I had a man who was harassing me go from middle eastern slurs, to Islamophobic slurs, then landed on the obvious; calling me fat. I’m never offended by being mistaken for middle eastern or Muslim because I experience it so infrequently, but I mention it to prove the point that my racial ambiguity leads to me to be accosted by a larger range of slurs then most. It is also not offensive to be mistaken for Middle Easter or Muslim.

I experience the most erasure at the hands of white people. They tell me I’m passing enough to not be considered other even though my life experience dictate otherwise. This is the white privilege of dictating other’s experiences, of feeling comfortable enough to dismiss the feelings and lived experiences of POC because the thought of everyone not fitting into neat black or white boxes is unthinkable.

Though some people envy the fact that mixed-race children can fall into one of two categories at any given time; being white or being “other”; telling someone that they “look white” or “don’t look their actual race” is the definition of erasure, and is way more harmful than people tend to understand. 

You are erasing that individual’s racial and cultural background with your dismissal of their identities.

Sure in more diverse cities, I am afforded the privilege to be more passing then in less diverse cities. In NYC where I live I don’t get silly questions as often as I would when I visit places like small towns in Texas for example.

This occurrence in which light skinned POC are told they are white is incredibly prevalent online, particularly when social justice issues are being discussed: white people have a thing for focusing on light skinned POC’s ‘white features’ and attempt to strip us of our ethnicity.  

I also have a sneaking suspicion, that when white people are trying to narrow down my ethnicity they are trying to figure out how to treat me. The closer my proximity to whiteness, the better my treatment.

I still wonder what exactly white people had to gain from telling brown people that they look and/or are white?

The discomfort with their whiteness  and white privilege to be exact, means that they like to lump us into a more privileged ‘white-passing’ category thus taking away our actual lived experience and re-fashioning our identity as privileged/more privileged for personal gain.

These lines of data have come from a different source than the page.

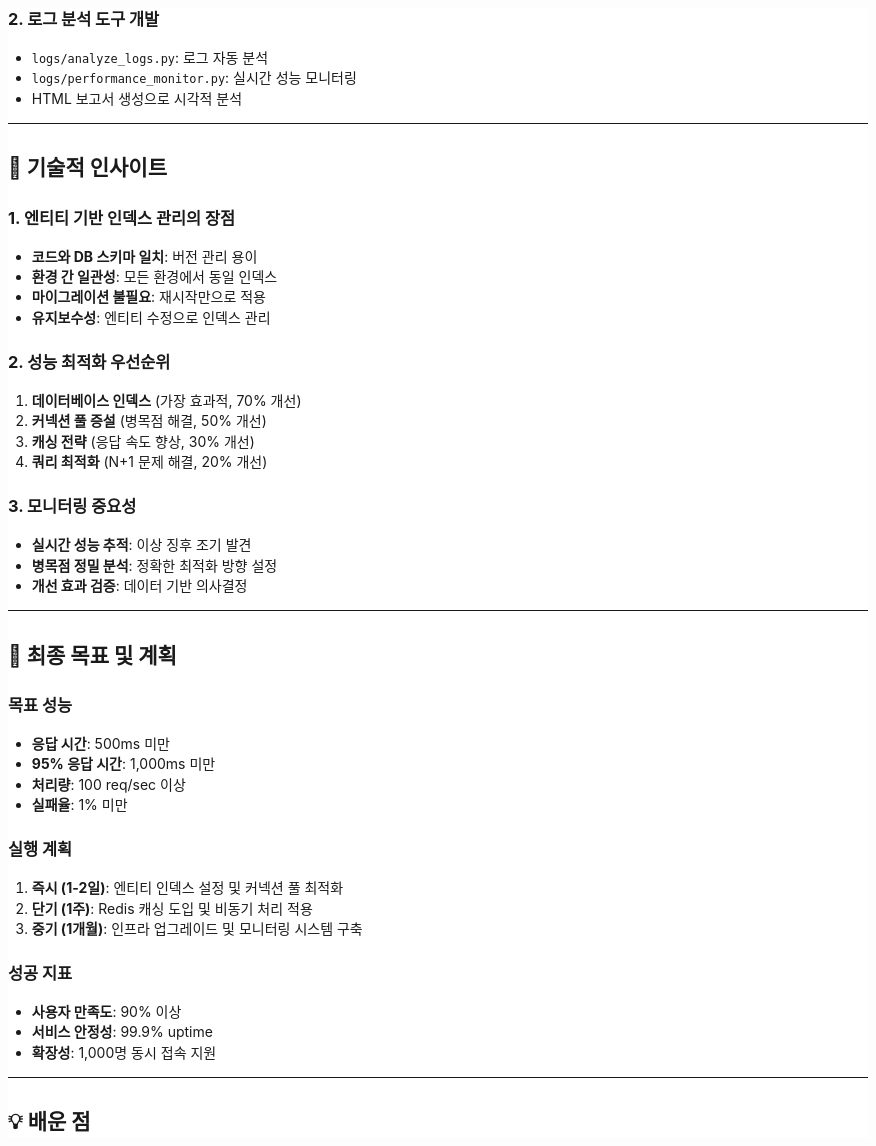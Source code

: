 ### 2. 로그 분석 도구 개발
- `logs/analyze_logs.py`: 로그 자동 분석
- `logs/performance_monitor.py`: 실시간 성능 모니터링
- HTML 보고서 생성으로 시각적 분석

---

## 🔧 기술적 인사이트

### 1. 엔티티 기반 인덱스 관리의 장점
- **코드와 DB 스키마 일치**: 버전 관리 용이
- **환경 간 일관성**: 모든 환경에서 동일 인덱스
- **마이그레이션 불필요**: 재시작만으로 적용
- **유지보수성**: 엔티티 수정으로 인덱스 관리

### 2. 성능 최적화 우선순위
1. **데이터베이스 인덱스** (가장 효과적, 70% 개선)
2. **커넥션 풀 증설** (병목점 해결, 50% 개선)
3. **캐싱 전략** (응답 속도 향상, 30% 개선)
4. **쿼리 최적화** (N+1 문제 해결, 20% 개선)

### 3. 모니터링 중요성
- **실시간 성능 추적**: 이상 징후 조기 발견
- **병목점 정밀 분석**: 정확한 최적화 방향 설정
- **개선 효과 검증**: 데이터 기반 의사결정

---

## 🎯 최종 목표 및 계획

### 목표 성능
- **응답 시간**: 500ms 미만
- **95% 응답 시간**: 1,000ms 미만
- **처리량**: 100 req/sec 이상
- **실패율**: 1% 미만

### 실행 계획
1. **즉시 (1-2일)**: 엔티티 인덱스 설정 및 커넥션 풀 최적화
2. **단기 (1주)**: Redis 캐싱 도입 및 비동기 처리 적용
3. **중기 (1개월)**: 인프라 업그레이드 및 모니터링 시스템 구축

### 성공 지표
- **사용자 만족도**: 90% 이상
- **서비스 안정성**: 99.9% uptime
- **확장성**: 1,000명 동시 접속 지원

---

## 💡 배운 점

Ethnic shopping is something else I see white people do. To assuage their white guilt they will try to “exotify” themselves by giving them a background of another ethnic group. For example they might say they are part native so that they feel entitled to wear a native headdress. I’ve personally seen white friends do a ethnicity DNA test and are disappointed when they don’t discover African or more “exotic” roots.

When you’re mixed, there’s often an insidious exotification where you’re “black features” are more palatable to white people because it’s closer to being white and this acceptable.

The “tragic mulatto” and people wanting mixed babies are just as uncomfortable to me. Based on twisted, Eurocentric beauty ideals, your single race peers might view you or believe you view yourself as the ultimate competition.

I shouldn’t have to justify or prove my culture and heritage to those who question it, nor should strangers question me or any other person. However, living in a society of inquirers, the sad fact is this: proving ourselves to everyone we meet is an exhausting task that we will never escape.